## DATA FOR THE TASK
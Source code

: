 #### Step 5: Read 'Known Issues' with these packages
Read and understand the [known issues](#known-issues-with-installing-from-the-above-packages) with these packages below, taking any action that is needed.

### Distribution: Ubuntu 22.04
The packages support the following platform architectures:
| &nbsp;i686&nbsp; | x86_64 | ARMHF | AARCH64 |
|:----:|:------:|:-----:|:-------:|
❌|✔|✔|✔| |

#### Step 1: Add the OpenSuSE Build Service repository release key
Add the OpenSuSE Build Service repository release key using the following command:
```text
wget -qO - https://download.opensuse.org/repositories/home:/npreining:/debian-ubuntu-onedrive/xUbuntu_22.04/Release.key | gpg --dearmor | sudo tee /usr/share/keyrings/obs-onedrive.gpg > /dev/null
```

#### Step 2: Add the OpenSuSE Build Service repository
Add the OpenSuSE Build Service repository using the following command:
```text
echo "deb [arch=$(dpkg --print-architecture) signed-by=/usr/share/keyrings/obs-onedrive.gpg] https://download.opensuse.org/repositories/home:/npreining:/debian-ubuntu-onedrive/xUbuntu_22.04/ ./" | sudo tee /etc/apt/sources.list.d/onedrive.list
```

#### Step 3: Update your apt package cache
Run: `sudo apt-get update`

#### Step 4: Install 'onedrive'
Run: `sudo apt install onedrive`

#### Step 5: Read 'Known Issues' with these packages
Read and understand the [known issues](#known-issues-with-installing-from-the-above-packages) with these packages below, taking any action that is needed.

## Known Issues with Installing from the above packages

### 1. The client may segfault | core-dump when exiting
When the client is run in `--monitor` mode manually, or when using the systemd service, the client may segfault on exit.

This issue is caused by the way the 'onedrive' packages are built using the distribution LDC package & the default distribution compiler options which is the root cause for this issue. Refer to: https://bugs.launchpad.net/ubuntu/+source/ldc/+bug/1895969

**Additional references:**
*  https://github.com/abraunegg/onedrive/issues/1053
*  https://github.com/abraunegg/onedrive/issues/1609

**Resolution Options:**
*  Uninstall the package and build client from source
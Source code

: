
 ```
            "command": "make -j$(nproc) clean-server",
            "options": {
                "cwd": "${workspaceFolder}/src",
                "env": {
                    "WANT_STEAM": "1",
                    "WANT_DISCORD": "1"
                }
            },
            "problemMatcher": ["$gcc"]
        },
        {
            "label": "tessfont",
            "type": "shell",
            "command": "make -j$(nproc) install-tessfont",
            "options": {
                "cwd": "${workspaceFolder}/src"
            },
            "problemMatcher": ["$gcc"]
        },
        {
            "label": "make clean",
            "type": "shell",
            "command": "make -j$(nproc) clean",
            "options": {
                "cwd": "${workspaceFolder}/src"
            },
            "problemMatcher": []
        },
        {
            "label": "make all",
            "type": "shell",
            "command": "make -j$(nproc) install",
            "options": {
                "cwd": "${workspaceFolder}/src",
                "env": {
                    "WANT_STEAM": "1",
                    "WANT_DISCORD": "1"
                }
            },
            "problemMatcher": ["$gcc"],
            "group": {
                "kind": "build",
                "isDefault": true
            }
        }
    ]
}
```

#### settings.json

## WHAT THE TASK ASKS
What lines in the listing above hold the string "these"? List them.

## RESPONSE AREA
: #### Step 5: Read 'Known Issues' with these packages
Read and understand the [known issues](#known-issues-with-installing-from-the-above-packages) with these packages below, taking any action that is needed.
#### Step 5: Read 'Known Issues' with these packages
Read and understand the [known issues](#known-issues-with-installing-from-the-above-packages) with these packages below, taking any action that is needed.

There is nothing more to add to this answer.